From books to the dominance of online retail via scaled warehousing and logistics, to rolling its online presence into its wildly successful Amazon Web Services cloud platform, the next step is harnessing its cloud-based computing infrastructure to become the dominant platform for the Internet of Things (IoT).
And among the many companies fighting to become the ecosystem provider for connected smart devices — as Microsoft (MSFT) did for PCs and Apple (AAPL) did for mobile computing — AMZN has a head start thanks to its proven and inexpensive offering.
Now’s the time to act: As shown in the chart below, taken from the latest “hype cycle” analysis from researchers at Gartner, IoT platforms are still in the first “Innovation Trigger” phase. The battle for dominance still has, in their estimation, another five to 10 years to run.
|The Hype Cycle|
Earlier this month, AMZN announced a partnership initiative to create an IoT platform with relevant supply-chain, hardware and semiconductor companies, giving them access to cloud-based AWS (Amazon Web Services) processing horsepower. These services operate from 11 geographical regions across the world. Companies in the partnership include Arrow (ARW), Avnet (AVT), Broadcom (BRCM), Intel (INTC), Marvell (MRVL), Microchip (MCHP), Qualcomm (QCOM), and Texas Instruments (TXN) among others.
Amazon’s existing in-house experiments with IoT are well known, such as the “Dash Button” that automatically reorders your baby food or paper towels at a press.
But this AWS IoT initiative is much bigger and bolder, trying to dominate the next phase of technology growth by harnessing its computing resources along with efforts like Amazon Machine Learning to make connected devices smart, fast, and secure. A feature called “Device Shadows” will allow users to control their devices without having specific knowledge of how to communicate.
|Cloud-based computing and the Internet of Things.|
Pricing for this service is based on the number of messages connected devices have transmitted: $5 per million messages in the United States and Europe, $8 per million in Asia Pacific. This is incredibly cheap. And will encourage and enable product designers and programmers to connect more everyday items and increase the rate at which they communicate.
It all marks the fast pace of change in the technology sector and highlights the need to keep up on the latest developments if we are to turn knowledge into investment profits. Amazon shares continue to rise toward their 52-week high.
Are you an Amazon investor? Or do you feel the upside has played itself out? Many people watch for technology developments to know what products to buy this week. But do you watch developments to determine what investments will pay off in the future? Know of any great under-the-radar developments that could become the next Amazon, Facebook, Google, etc.? Let us know by clicking here and adding your comments to the website.
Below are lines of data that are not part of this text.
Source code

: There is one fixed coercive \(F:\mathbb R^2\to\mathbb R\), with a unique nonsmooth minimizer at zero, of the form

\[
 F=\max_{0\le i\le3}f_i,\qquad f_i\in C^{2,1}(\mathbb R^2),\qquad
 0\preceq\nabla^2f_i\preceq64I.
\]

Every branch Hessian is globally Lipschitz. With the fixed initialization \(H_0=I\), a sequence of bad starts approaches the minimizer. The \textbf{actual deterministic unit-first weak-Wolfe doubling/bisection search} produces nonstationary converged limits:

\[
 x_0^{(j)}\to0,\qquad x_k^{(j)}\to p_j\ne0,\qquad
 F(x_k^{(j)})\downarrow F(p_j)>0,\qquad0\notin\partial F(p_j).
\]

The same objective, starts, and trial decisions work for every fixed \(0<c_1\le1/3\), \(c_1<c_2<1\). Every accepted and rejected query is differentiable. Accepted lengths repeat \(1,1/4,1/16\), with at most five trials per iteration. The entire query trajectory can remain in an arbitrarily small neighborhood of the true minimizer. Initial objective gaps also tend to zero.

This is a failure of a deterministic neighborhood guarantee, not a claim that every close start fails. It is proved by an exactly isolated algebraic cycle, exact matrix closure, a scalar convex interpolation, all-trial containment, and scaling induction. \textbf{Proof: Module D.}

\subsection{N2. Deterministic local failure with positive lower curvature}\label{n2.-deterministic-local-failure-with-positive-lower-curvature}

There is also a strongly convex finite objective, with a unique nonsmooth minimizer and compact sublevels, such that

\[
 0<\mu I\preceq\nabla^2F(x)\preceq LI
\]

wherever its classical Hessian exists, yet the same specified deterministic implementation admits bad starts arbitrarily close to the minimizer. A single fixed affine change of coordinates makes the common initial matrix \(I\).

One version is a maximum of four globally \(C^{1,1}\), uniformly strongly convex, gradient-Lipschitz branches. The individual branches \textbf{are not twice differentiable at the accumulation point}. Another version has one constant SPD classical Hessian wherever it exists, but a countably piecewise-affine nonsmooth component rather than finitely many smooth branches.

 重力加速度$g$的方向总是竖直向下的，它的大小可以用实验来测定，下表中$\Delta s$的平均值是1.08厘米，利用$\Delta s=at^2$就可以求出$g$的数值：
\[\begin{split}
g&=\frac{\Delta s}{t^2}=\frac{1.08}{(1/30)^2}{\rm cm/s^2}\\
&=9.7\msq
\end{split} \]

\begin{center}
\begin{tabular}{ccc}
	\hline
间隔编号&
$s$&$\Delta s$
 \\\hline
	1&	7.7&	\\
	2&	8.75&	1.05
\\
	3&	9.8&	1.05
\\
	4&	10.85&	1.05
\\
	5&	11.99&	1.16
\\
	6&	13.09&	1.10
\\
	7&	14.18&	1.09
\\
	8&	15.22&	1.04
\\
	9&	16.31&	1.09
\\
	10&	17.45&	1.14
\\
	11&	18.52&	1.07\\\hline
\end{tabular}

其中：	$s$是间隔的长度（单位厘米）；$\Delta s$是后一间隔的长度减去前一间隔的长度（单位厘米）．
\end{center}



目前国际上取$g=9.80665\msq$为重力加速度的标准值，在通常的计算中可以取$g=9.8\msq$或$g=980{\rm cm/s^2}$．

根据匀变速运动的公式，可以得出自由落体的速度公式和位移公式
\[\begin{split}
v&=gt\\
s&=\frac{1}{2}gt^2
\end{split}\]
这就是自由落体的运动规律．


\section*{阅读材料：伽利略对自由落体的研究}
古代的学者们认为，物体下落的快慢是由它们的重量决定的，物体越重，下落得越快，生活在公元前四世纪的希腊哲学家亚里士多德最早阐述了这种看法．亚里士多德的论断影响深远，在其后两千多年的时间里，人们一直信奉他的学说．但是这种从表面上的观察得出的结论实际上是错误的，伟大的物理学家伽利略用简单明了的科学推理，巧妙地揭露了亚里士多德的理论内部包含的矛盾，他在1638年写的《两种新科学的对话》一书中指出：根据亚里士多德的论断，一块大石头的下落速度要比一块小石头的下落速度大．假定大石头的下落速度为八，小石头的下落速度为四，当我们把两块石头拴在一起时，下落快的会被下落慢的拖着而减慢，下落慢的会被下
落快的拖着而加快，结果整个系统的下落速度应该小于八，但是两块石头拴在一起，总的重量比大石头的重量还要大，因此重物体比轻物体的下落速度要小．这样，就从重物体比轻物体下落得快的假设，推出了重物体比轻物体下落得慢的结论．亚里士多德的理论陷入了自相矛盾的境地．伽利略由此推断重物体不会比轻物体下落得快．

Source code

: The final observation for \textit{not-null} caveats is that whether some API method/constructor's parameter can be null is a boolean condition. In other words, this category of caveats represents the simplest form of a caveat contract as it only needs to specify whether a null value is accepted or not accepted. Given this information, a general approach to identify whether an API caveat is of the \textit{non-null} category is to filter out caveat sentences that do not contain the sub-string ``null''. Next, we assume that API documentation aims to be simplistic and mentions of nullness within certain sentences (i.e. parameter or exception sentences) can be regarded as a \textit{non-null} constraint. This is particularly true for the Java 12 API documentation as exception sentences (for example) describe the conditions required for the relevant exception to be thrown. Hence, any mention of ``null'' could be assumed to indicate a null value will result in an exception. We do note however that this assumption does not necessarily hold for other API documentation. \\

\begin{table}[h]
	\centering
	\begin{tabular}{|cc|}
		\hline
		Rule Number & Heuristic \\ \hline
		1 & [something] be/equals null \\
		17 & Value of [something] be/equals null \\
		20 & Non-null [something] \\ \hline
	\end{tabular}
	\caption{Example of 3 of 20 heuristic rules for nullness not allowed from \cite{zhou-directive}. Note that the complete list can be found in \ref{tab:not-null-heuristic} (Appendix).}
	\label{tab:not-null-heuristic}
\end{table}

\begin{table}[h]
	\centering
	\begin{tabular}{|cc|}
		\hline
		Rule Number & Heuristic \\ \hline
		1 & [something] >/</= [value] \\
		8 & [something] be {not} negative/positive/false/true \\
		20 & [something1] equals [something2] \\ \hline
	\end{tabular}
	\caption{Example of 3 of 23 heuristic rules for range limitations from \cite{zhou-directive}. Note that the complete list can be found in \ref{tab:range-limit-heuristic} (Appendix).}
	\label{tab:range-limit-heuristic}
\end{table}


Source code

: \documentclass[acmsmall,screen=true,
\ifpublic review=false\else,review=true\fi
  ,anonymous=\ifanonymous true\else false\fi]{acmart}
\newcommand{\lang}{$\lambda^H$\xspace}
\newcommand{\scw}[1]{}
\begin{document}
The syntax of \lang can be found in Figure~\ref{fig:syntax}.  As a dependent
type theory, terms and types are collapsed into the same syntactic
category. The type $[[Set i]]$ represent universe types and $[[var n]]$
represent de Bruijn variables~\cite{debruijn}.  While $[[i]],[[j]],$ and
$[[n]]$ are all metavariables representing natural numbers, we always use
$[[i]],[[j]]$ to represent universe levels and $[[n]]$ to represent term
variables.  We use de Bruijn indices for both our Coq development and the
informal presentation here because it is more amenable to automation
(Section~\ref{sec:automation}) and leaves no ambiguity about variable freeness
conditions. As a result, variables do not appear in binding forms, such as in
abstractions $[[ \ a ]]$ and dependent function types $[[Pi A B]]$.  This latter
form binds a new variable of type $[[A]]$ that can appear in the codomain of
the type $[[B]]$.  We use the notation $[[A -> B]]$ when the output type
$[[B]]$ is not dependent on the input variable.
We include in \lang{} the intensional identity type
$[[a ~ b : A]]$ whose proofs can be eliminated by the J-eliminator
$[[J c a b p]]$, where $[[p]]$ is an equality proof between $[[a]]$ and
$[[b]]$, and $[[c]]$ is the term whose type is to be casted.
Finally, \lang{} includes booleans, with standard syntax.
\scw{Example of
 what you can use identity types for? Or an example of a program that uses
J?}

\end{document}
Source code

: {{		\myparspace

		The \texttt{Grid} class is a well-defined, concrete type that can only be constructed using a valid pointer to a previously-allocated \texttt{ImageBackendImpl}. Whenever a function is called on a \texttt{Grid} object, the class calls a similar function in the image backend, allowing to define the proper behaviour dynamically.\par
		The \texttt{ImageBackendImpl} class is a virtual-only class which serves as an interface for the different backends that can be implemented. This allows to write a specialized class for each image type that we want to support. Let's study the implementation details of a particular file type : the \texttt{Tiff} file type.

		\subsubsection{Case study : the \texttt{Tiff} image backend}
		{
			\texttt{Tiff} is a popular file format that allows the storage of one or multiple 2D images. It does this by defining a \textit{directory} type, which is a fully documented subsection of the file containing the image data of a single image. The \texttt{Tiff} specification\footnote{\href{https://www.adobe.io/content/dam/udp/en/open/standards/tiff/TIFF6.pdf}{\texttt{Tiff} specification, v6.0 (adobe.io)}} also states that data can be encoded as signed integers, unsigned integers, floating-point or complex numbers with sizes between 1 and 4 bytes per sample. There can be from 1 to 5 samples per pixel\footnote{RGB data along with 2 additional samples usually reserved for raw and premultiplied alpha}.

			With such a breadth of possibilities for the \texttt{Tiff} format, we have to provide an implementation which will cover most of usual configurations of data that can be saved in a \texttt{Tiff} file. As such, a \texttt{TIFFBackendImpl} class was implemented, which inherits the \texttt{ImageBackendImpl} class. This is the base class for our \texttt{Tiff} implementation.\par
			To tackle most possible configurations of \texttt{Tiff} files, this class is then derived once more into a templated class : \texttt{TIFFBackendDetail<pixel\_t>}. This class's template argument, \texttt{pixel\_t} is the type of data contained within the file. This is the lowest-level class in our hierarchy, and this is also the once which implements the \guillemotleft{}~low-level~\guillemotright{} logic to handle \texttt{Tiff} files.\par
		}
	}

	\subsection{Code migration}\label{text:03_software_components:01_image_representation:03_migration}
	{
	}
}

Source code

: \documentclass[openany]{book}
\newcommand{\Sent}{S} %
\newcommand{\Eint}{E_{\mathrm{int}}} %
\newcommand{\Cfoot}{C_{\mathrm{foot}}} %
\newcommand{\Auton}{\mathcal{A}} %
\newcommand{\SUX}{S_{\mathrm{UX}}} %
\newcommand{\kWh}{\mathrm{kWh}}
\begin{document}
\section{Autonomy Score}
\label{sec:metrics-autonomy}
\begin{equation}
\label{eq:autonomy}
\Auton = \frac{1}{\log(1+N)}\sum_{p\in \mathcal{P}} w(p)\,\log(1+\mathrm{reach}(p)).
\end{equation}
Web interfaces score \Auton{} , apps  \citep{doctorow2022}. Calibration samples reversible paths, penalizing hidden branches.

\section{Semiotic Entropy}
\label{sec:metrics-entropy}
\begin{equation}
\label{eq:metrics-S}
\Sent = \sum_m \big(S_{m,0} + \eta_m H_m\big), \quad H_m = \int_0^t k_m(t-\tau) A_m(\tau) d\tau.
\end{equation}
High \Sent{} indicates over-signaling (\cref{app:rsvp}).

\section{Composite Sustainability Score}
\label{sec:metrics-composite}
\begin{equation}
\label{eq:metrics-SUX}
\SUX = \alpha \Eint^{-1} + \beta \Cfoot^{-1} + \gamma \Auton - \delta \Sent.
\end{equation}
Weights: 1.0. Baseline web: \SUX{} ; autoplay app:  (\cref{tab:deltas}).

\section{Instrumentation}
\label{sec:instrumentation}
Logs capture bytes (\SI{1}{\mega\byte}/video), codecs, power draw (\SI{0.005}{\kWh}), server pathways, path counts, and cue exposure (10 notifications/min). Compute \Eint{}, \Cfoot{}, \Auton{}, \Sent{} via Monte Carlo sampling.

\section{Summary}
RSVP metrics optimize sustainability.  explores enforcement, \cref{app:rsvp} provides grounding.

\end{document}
(P.S. This industry is about to explode from $32 billion today to $163 billion by 2020! Find out how to grab your share of the enormous profits in Jon’s report “The Coming $19 Trillion Internet Shockwave.“)
Yesterday’s column revolved around mega-mergers and the issue as to whether they reduce competition to the detriment of consumers. The majority of commenters expressed concerns about the trend and some called for regulators to prevent the moves.
Reader Gloria came out against the deals. “I am against the mergers of large companies buying up smaller companies of the same ilk. Like Walgreens merging with Rite Aid. What I believe is that though the companies purchasing smaller companies say it will reduce prices for consumers, I have not found that to be the case. I believe the larger company will allow for the CEO’s to come away with millions while the workers have almost nothing by comparison.”
Reader M. Evans points out that “The banks have merged and installed ATM’s with charges for using them, saying that they would save the consumer money by not needing as many tellers. What have they done with the savings?”
Reader Ira asks: “Does anyone really believe that the drug and beer mergers are being done for the benefit of consumers? And that big business has our interests at heart?”
But some readers said the mergers were the only solution in the face of increased government regulations.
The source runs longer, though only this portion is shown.